### What to work on
The listing below should be written out word for word, with its pictures removed.

-*-*-

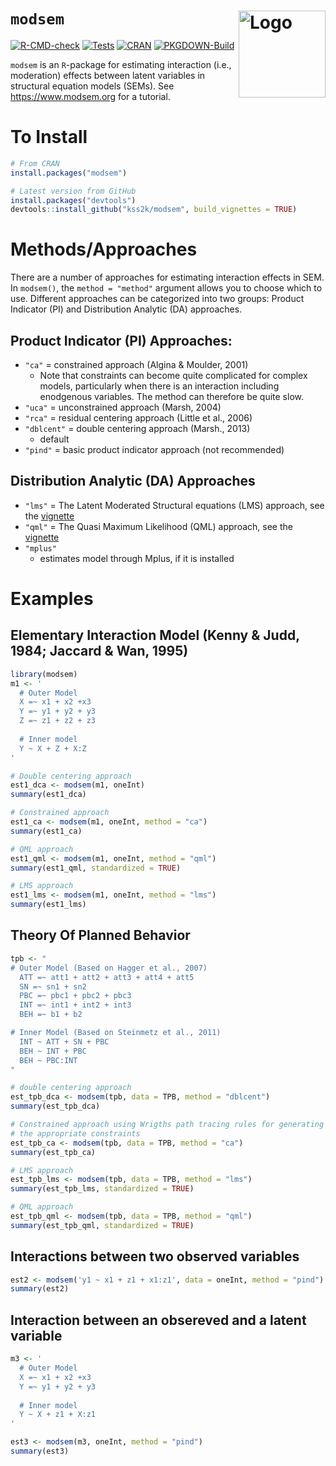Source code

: # `modsem` <img src="man/figures/modsem.png" alt="Logo" align = "right" height="139" class="logo">
<!-- badges: start -->
[![R-CMD-check](https://github.com/kss2k/modsem/actions/workflows/checks.yml/badge.svg)](https://github.com/kss2k/modsem/actions/workflows/checks.yml)
[![Tests](https://github.com/kss2k/modsem/actions/workflows/tests.yml/badge.svg)](https://github.com/kss2k/modsem/actions/workflows/tests.yml)
[![CRAN](https://www.r-pkg.org/badges/version/modsem)](https://cran.r-project.org/package=modsem)
[![PKGDOWN-Build](https://github.com/kss2k/modsem/actions/workflows/pkgdown.yml/badge.svg)](https://github.com/kss2k/modsem/actions/workflows/pkgdown.yml)
<!-- badges: end -->
`modsem` is an `R`-package for estimating interaction (i.e., moderation) effects between latent variables
in structural equation models (SEMs). See https://www.modsem.org for a tutorial.

# To Install 
```R
# From CRAN 
install.packages("modsem")

# Latest version from GitHub
install.packages("devtools")
devtools::install_github("kss2k/modsem", build_vignettes = TRUE)
```

# Methods/Approaches

There are a number of approaches for estimating interaction effects in SEM. 
In `modsem()`, the `method = "method"` argument allows you to choose which to use.
Different approaches can be categorized into two groups: 
Product Indicator (PI) and Distribution Analytic (DA) approaches.

## Product Indicator (PI) Approaches:
- `"ca"` = constrained approach (Algina & Moulder, 2001)
    - Note that constraints can become quite complicated for complex models, 
      particularly when there is an interaction including enodgenous variables.
      The method can therefore be quite slow. 
- `"uca"` = unconstrained approach (Marsh, 2004)
- `"rca"` = residual centering approach (Little et al., 2006)
- `"dblcent"` = double centering approach (Marsh., 2013)
  - default 
- `"pind"` = basic product indicator approach (not recommended)

## Distribution Analytic (DA) Approaches
- `"lms"` = The Latent Moderated Structural equations (LMS) approach, see the [vignette](https://modsem.org/articles/lms_qml.html)
- `"qml"` = The Quasi Maximum Likelihood (QML) approach, see the [vignette](https://modsem.org/articles/lms_qml.html)
- `"mplus"` 
  - estimates model through Mplus, if it is installed

# Examples 

## Elementary Interaction Model (Kenny & Judd, 1984; Jaccard & Wan, 1995)
```R
library(modsem)
m1 <- '
  # Outer Model
  X =~ x1 + x2 +x3
  Y =~ y1 + y2 + y3
  Z =~ z1 + z2 + z3
  
  # Inner model
  Y ~ X + Z + X:Z 
'

# Double centering approach
est1_dca <- modsem(m1, oneInt)
summary(est1_dca)

# Constrained approach
est1_ca <- modsem(m1, oneInt, method = "ca")
summary(est1_ca)

# QML approach 
est1_qml <- modsem(m1, oneInt, method = "qml")
summary(est1_qml, standardized = TRUE) 

# LMS approach 
est1_lms <- modsem(m1, oneInt, method = "lms") 
summary(est1_lms)
```

## Theory Of Planned Behavior
```R
tpb <- "
# Outer Model (Based on Hagger et al., 2007)
  ATT =~ att1 + att2 + att3 + att4 + att5
  SN =~ sn1 + sn2
  PBC =~ pbc1 + pbc2 + pbc3
  INT =~ int1 + int2 + int3
  BEH =~ b1 + b2

# Inner Model (Based on Steinmetz et al., 2011)
  INT ~ ATT + SN + PBC
  BEH ~ INT + PBC
  BEH ~ PBC:INT
"

# double centering approach
est_tpb_dca <- modsem(tpb, data = TPB, method = "dblcent")
summary(est_tpb_dca)

# Constrained approach using Wrigths path tracing rules for generating
# the appropriate constraints
est_tpb_ca <- modsem(tpb, data = TPB, method = "ca") 
summary(est_tpb_ca)

# LMS approach 
est_tpb_lms <- modsem(tpb, data = TPB, method = "lms")
summary(est_tpb_lms, standardized = TRUE) 

# QML approach 
est_tpb_qml <- modsem(tpb, data = TPB, method = "qml") 
summary(est_tpb_qml, standardized = TRUE)
```
## Interactions between two observed variables
```R
est2 <- modsem('y1 ~ x1 + z1 + x1:z1', data = oneInt, method = "pind")
summary(est2)
```

## Interaction between an obsereved and a latent variable 
```R
m3 <- '
  # Outer Model
  X =~ x1 + x2 +x3
  Y =~ y1 + y2 + y3
  
  # Inner model
  Y ~ X + z1 + X:z1 
'

est3 <- modsem(m3, oneInt, method = "pind")
summary(est3)
```
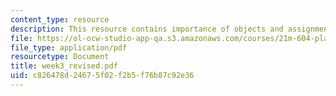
```yaml
---
content_type: resource
description: This resource contains importance of objects and assignments.
file: https://ol-ocw-studio-app-qa.s3.amazonaws.com/courses/21m-604-playwriting-i-spring-2005/c826478d24675f02f2b5f76b87c92e36_week3_revised.pdf
file_type: application/pdf
resourcetype: Document
title: week3_revised.pdf
uid: c826478d-2467-5f02-f2b5-f76b87c92e36
---
```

-*-*-

### Solved problem
Source code

: # `modsem` <img src="man/figures/modsem.png" alt="Logo" align = "right" height="139" class="logo">
<!-- badges: start -->
[![R-CMD-check](https://github.com/kss2k/modsem/actions/workflows/checks.yml/badge.svg)](https://github.com/kss2k/modsem/actions/workflows/checks.yml)
[![Tests](https://github.com/kss2k/modsem/actions/workflows/tests.yml/badge.svg)](https://github.com/kss2k/modsem/actions/workflows/tests.yml)
[![CRAN](https://www.r-pkg.org/badges/version/modsem)](https://cran.r-project.org/package=modsem)
[![PKGDOWN-Build](https://github.com/kss2k/modsem/actions/workflows/pkgdown.yml/badge.svg)](https://github.com/kss2k/modsem/actions/workflows/pkgdown.yml)
<!-- badges: end -->
`modsem` is an `R`-package for estimating interaction (i.e., moderation) effects between latent variables
in structural equation models (SEMs). See https://www.modsem.org for a tutorial.

# To Install 
```R
# From CRAN 
install.packages("modsem")

# Latest version from GitHub
install.packages("devtools")
devtools::install_github("kss2k/modsem", build_vignettes = TRUE)
```

# Methods/Approaches

There are a number of approaches for estimating interaction effects in SEM. 
In `modsem()`, the `method = "method"` argument allows you to choose which to use.
Different approaches can be categorized into two groups: 
Product Indicator (PI) and Distribution Analytic (DA) approaches.

## Product Indicator (PI) Approaches:
- `"ca"` = constrained approach (Algina & Moulder, 2001)
    - Note that constraints can become quite complicated for complex models, 
      particularly when there is an interaction including enodgenous variables.
      The method can therefore be quite slow. 
- `"uca"` = unconstrained approach (Marsh, 2004)
- `"rca"` = residual centering approach (Little et al., 2006)
- `"dblcent"` = double centering approach (Marsh., 2013)
  - default 
- `"pind"` = basic product indicator approach (not recommended)

## Distribution Analytic (DA) Approaches
- `"lms"` = The Latent Moderated Structural equations (LMS) approach, see the [vignette](https://modsem.org/articles/lms_qml.html)
- `"qml"` = The Quasi Maximum Likelihood (QML) approach, see the [vignette](https://modsem.org/articles/lms_qml.html)
- `"mplus"` 
  - estimates model through Mplus, if it is installed

# Examples 

## Elementary Interaction Model (Kenny & Judd, 1984; Jaccard & Wan, 1995)
```R
library(modsem)
m1 <- '
  # Outer Model
  X =~ x1 + x2 +x3
  Y =~ y1 + y2 + y3
  Z =~ z1 + z2 + z3
  
  # Inner model
  Y ~ X + Z + X:Z 
'

# Double centering approach
est1_dca <- modsem(m1, oneInt)
summary(est1_dca)

# Constrained approach
est1_ca <- modsem(m1, oneInt, method = "ca")
summary(est1_ca)

# QML approach 
est1_qml <- modsem(m1, oneInt, method = "qml")
summary(est1_qml, standardized = TRUE) 

# LMS approach 
est1_lms <- modsem(m1, oneInt, method = "lms") 
summary(est1_lms)
```

## Theory Of Planned Behavior
```R
tpb <- "
# Outer Model (Based on Hagger et al., 2007)
  ATT =~ att1 + att2 + att3 + att4 + att5
  SN =~ sn1 + sn2
  PBC =~ pbc1 + pbc2 + pbc3
  INT =~ int1 + int2 + int3
  BEH =~ b1 + b2

# Inner Model (Based on Steinmetz et al., 2011)
  INT ~ ATT + SN + PBC
  BEH ~ INT + PBC
  BEH ~ PBC:INT
"

# double centering approach
est_tpb_dca <- modsem(tpb, data = TPB, method = "dblcent")
summary(est_tpb_dca)

# Constrained approach using Wrigths path tracing rules for generating
# the appropriate constraints
est_tpb_ca <- modsem(tpb, data = TPB, method = "ca") 
summary(est_tpb_ca)

# LMS approach 
est_tpb_lms <- modsem(tpb, data = TPB, method = "lms")
summary(est_tpb_lms, standardized = TRUE) 

# QML approach 
est_tpb_qml <- modsem(tpb, data = TPB, method = "qml") 
summary(est_tpb_qml, standardized = TRUE)
```
## Interactions between two observed variables
```R
est2 <- modsem('y1 ~ x1 + z1 + x1:z1', data = oneInt, method = "pind")
summary(est2)
```

## Interaction between an obsereved and a latent variable 
```R
m3 <- '
  # Outer Model
  X =~ x1 + x2 +x3
  Y =~ y1 + y2 + y3
  
  # Inner model
  Y ~ X + z1 + X:z1 
'

est3 <- modsem(m3, oneInt, method = "pind")
summary(est3)
```
```yaml
---
content_type: resource
description: This resource contains importance of objects and assignments.
file: https://ol-ocw-studio-app-qa.s3.amazonaws.com/courses/21m-604-playwriting-i-spring-2005/c826478d24675f02f2b5f76b87c92e36_week3_revised.pdf
file_type: application/pdf
resourcetype: Document
title: week3_revised.pdf
uid: c826478d-2467-5f02-f2b5-f76b87c92e36
---
```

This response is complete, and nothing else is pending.